**Stored entries:**
◆ ◆ ◆ ◆ ◆ ◆ ◆
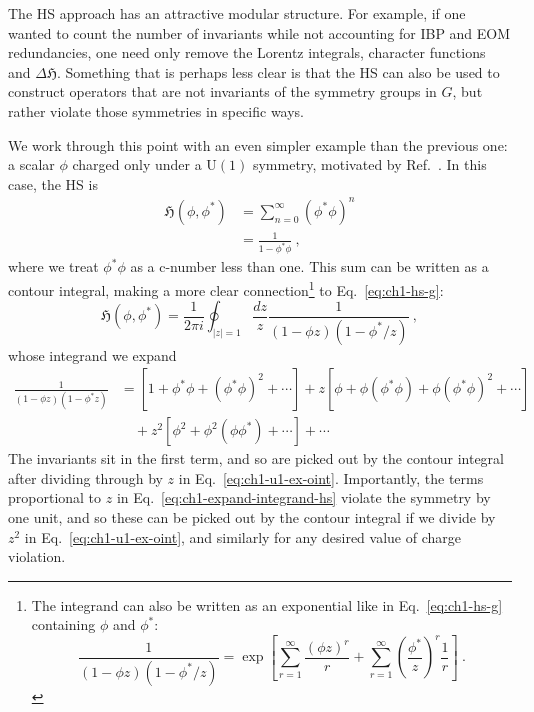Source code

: The HS approach has an attractive modular structure. For example, if one wanted
to count the number of invariants while not accounting for IBP and EOM
redundancies, one need only remove the Lorentz integrals, character functions
and $\Delta \mathfrak{H}$. Something that is perhaps less clear is that the HS
can also be used to construct operators that are not invariants of the symmetry
groups in $G$, but rather violate those symmetries in specific ways.

We work through this point with an even simpler example than the previous one: a
scalar $\phi$ charged only under a $\mathrm{U}(1)$ symmetry, motivated by
Ref.~\cite{Lehman:2015via}. In this case, the HS is
\begin{align}
  \mathfrak{H}(\phi, \phi^{*}) &= \sum_{n=0}^{\infty} (\phi^{*}\phi)^{n} \\
  &= \frac{1}{1 - \phi^{*} \phi} \ ,
\end{align}
where we treat $\phi^{*}\phi$ as a c-number less than one. This sum can be
written as a contour integral, making a more clear connection\footnote{The
  integrand can also be written as an exponential like in Eq.~\eqref{eq:ch1-hs-g}
  containing $\phi$ and $\phi^{*}$:
\begin{equation*}
  \frac{1}{(1 - \phi z)(1 - \phi^{*}/z)} = \exp \left[ \sum_{r=1}^{\infty} \frac{(\phi z)^{r}}{r} + \sum_{r=1}^{\infty} \left(\frac{\phi^{*}}{z}\right)^{r}\frac{1}{r} \right] \ .
\end{equation*}} to
Eq.~\eqref{eq:ch1-hs-g}:
\begin{equation}
  \label{eq:ch1-u1-ex-oint}
  \mathfrak{H}(\phi, \phi^{*}) = \frac{1}{2\pi i} \oint_{|z|=1} \frac{dz}{z} \frac{1}{(1 - \phi z)(1 - \phi^{*}/z)} \ ,
\end{equation}
whose integrand we expand
\begin{equation}
  \label{eq:ch1-expand-integrand-hs}
  \begin{aligned}
  \frac{1}{(1 - \phi z)(1 - \phi^{*} z)} &= [1 + \phi^{*}\phi + (\phi^{*}\phi)^{2} + \cdots] + z [\phi + \phi (\phi^{*}\phi) + \phi(\phi^{*}\phi)^{2} + \cdots] \\
 &\quad + z^2 [\phi^2 + \phi^2 (\phi \phi^*) + \cdots] + \cdots
  \end{aligned}
\end{equation}
The invariants sit in the first term, and so are picked out by the contour
integral after dividing through by $z$ in Eq.~\eqref{eq:ch1-u1-ex-oint}.
Importantly, the terms proportional to $z$ in Eq.~\eqref{eq:ch1-expand-integrand-hs}
violate the symmetry by one unit, and so these can be picked out by the contour
integral if we divide by $z^{2}$ in Eq.~\eqref{eq:ch1-u1-ex-oint}, and similarly for
any desired value of charge violation.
◆ ◆ ◆ ◆ ◆ ◆ ◆
**EXERCISE OBJECTIVE:**
Check each line of the entries above for the word "example". List the ones that have it.

**YOUR RESPONSE:**
: The HS approach has an attractive modular structure. For example, if one wanted
We work through this point with an even simpler example than the previous one: a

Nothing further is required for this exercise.